**EXERCISE DIRECTIONS:** Go through the data and report each line that holds the string "https".

..............................

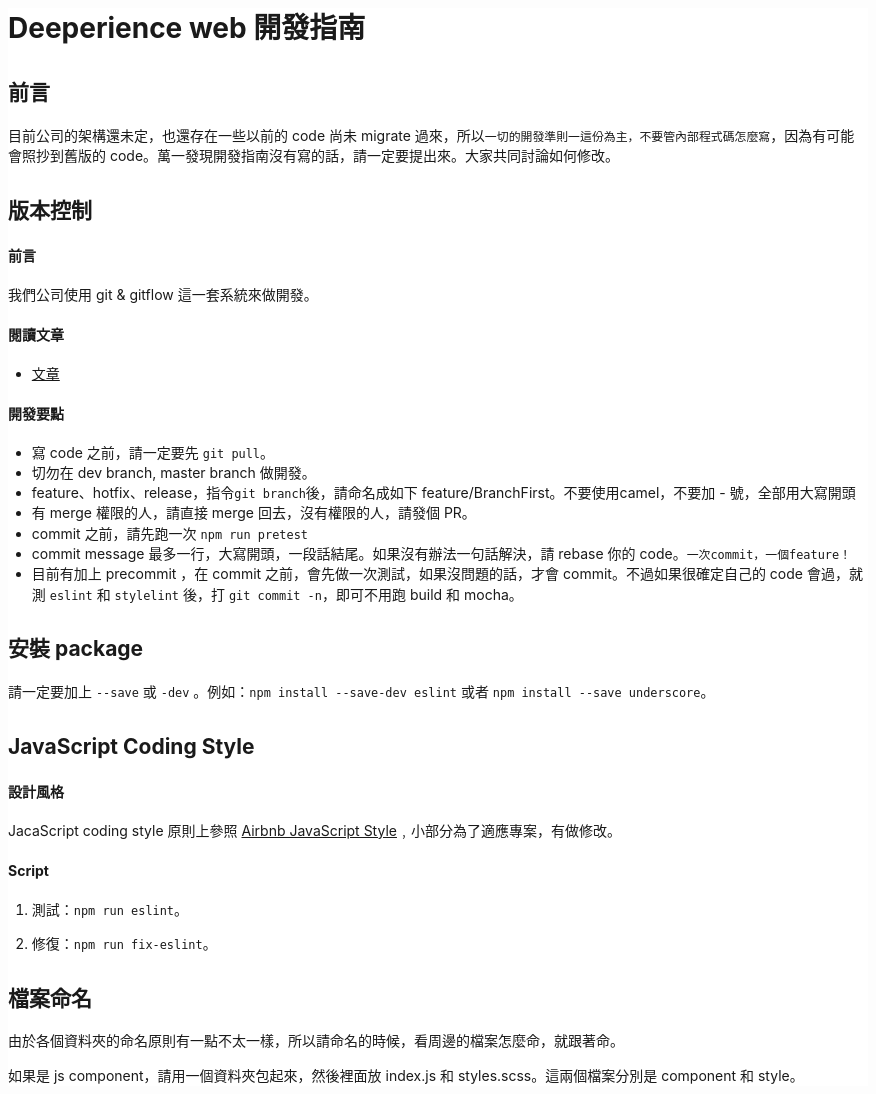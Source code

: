 # Deeperience web 開發指南

## 前言

目前公司的架構還未定，也還存在一些以前的 code 尚未 migrate 過來，所以```一切的開發準則一這份為主，不要管內部程式碼怎麼寫```，因為有可能會照抄到舊版的 code。萬一發現開發指南沒有寫的話，請一定要提出來。大家共同討論如何修改。

## 版本控制

#### 前言

我們公司使用 git & gitflow 這一套系統來做開發。

#### 閱讀文章

- [文章](https://ihower.tw/blog/archives/5140)

#### 開發要點

- 寫 code 之前，請一定要先 ```git pull```。
- 切勿在 dev branch, master branch 做開發。
- feature、hotfix、release，指令```git branch```後，請命名成如下 feature/BranchFirst。不要使用camel，不要加 - 號，全部用大寫開頭
- 有 merge 權限的人，請直接 merge 回去，沒有權限的人，請發個 PR。
- commit 之前，請先跑一次 ```npm run pretest```
- commit message 最多一行，大寫開頭，一段話結尾。如果沒有辦法一句話解決，請 rebase 你的 code。```一次commit，一個feature！```
- 目前有加上 precommit ，在 commit 之前，會先做一次測試，如果沒問題的話，才會 commit。不過如果很確定自己的 code 會過，就測 ```eslint``` 和 ```stylelint``` 後，打 ```git commit -n```，即可不用跑 build 和 mocha。
## 安裝 package

請一定要加上 ```--save``` 或 ```-dev``` 。例如：```npm install --save-dev eslint``` 或者 ```npm install --save underscore```。

## JavaScript Coding Style

#### 設計風格

JacaScript coding style 原則上參照 [Airbnb JavaScript Style](https://github.com/airbnb/javascript)﹐小部分為了適應專案，有做修改。

#### Script

1. 測試：```npm run eslint```。

2. 修復：```npm run fix-eslint```。

## 檔案命名

由於各個資料夾的命名原則有一點不太一樣，所以請命名的時候，看周邊的檔案怎麼命，就跟著命。

如果是 js component，請用一個資料夾包起來，然後裡面放 index.js 和 styles.scss。這兩個檔案分別是 component 和 style。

..............................

**YOUR RESPONSE:**
- [文章](https://ihower.tw/blog/archives/5140)
JacaScript coding style 原則上參照 [Airbnb JavaScript Style](https://github.com/airbnb/javascript)﹐小部分為了適應專案，有做修改。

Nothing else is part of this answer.